Romanian football, always in a crisis of performance, but never scandals, has successfully marked the beginning of a new soap opera. The scene? Miercurea Ciuc. The main character? A team recently promoted to Liga 1, which seems to have done its homework not only tactically, but also symbolically and identitarianly. T-shirts with Greater Hungary are fashionable regardless of the sporting discipline. The mix of politics and sports has always been explosive, and at Miercurea Ciuc, it seems that one cannot exist without the other, and for the opposing galleries, eager for patriotic exhibitions, this is the perfect pretext. So it didn't take long until instead of filter passes we see subliminal messages, alongside goals - flags waved with meaning. The match with Dinamo? A show in which football was, as usual, the decorative figure.

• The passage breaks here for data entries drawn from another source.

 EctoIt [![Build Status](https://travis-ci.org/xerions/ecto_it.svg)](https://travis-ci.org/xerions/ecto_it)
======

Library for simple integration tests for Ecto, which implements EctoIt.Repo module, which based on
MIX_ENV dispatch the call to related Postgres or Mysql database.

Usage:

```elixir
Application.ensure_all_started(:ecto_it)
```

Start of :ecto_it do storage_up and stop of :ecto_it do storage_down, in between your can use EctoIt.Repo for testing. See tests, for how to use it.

There is a nostalgic air in the stands. It's as if we were back in the 90s, at a hockey match between SC Miercurea Ciuc and Steaua, with the same shouts, the same accusations, the same confusion between nationalism and common sense. Someone, somewhere, forgot to stop the tape, and now we're playing it on loop.
Racism? It's just a "vocal accident". Xenophobia? A "cultural" manifestation. Separatism? A "form of expression". Hooliganism? Passion, sir! All in the name of love - of country, of people, of the glee, of anything, except sports.

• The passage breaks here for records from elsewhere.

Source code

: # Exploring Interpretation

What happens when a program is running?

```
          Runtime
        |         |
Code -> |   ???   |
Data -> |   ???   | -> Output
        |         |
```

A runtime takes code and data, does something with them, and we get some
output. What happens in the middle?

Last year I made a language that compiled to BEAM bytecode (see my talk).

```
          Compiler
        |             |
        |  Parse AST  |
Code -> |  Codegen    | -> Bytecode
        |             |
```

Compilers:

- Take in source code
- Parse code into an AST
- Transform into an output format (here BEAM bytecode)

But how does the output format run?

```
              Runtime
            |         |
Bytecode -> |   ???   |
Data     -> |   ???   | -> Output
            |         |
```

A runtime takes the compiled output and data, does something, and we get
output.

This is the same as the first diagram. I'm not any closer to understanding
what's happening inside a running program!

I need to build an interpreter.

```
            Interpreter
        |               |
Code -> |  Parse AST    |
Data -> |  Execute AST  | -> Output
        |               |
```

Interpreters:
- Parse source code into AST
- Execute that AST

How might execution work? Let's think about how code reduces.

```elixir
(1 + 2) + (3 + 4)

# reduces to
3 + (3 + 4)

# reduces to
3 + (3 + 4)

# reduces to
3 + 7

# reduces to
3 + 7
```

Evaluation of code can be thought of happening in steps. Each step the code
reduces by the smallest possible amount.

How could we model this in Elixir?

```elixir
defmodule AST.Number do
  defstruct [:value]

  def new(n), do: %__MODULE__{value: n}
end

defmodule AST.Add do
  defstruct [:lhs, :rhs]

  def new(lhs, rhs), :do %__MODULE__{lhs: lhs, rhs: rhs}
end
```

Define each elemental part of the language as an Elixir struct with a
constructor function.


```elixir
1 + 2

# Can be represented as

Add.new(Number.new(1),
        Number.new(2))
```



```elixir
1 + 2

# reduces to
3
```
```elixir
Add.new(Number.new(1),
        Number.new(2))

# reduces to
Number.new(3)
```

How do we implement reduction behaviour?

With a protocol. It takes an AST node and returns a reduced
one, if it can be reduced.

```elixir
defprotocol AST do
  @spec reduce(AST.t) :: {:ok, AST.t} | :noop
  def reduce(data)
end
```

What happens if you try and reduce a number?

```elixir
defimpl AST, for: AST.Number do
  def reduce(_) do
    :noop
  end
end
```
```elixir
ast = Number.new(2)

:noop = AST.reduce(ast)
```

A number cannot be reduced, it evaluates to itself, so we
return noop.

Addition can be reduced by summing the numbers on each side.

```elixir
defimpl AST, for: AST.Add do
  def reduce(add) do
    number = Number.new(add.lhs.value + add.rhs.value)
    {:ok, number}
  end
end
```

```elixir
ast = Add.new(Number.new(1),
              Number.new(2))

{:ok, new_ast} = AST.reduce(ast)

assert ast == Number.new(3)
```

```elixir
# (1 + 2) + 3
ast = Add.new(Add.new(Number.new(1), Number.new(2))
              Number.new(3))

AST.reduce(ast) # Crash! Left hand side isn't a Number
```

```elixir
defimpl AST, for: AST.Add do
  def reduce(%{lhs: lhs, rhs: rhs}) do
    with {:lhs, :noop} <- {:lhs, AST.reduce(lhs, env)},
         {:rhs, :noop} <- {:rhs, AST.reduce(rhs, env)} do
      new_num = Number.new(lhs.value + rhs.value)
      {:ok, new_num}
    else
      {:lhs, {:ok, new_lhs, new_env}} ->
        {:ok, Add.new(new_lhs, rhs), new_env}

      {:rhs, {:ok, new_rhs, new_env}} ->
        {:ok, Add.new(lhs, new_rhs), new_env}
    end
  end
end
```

Meanwhile, the authorities sit with popcorn in their arms, maybe with 3D glasses, watching the show they have been serenely tolerating for years. Commentators talk about "diversity", galleries about "challenges", and supporters about "identity". Nobody plays football anymore, everyone plays something else.

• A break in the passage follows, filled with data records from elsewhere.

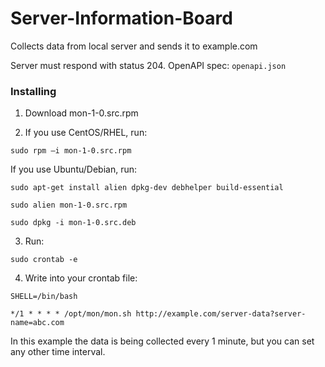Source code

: # Server-Information-Board

Collects data from local server and sends it to example.com

Server must respond with status 204. 
OpenAPI spec: `openapi.json`

### Installing

1. Download mon-1-0.src.rpm

2. If you use CentOS/RHEL, run:

```shell
sudo rpm –i mon-1-0.src.rpm
```

If you use Ubuntu/Debian, run:

```shell
sudo apt-get install alien dpkg-dev debhelper build-essential
```

```shell
sudo alien mon-1-0.src.rpm
```

```shell
sudo dpkg -i mon-1-0.src.deb
```

3. Run:

```shell
sudo crontab -e 
```

4. Write into your crontab file:

```shell
SHELL=/bin/bash

*/1 * * * * /opt/mon/mon.sh http://example.com/server-data?server-name=abc.com
```
In this example the data is being collected every 1 minute, but you can set any other time interval.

Hope? It's out of the squad, seriously injured by reality and probably won't even make the bench this season. Common sense is nowhere to be seen. Not in the stands, not in official statements, not in the attitude of those who should separate passion from fanaticism. Instead of a fresh start for a small team that has reached the top, we have a dangerous deja-vu. History is not only repeating itself, but it is doing so without anyone having learned anything from the past.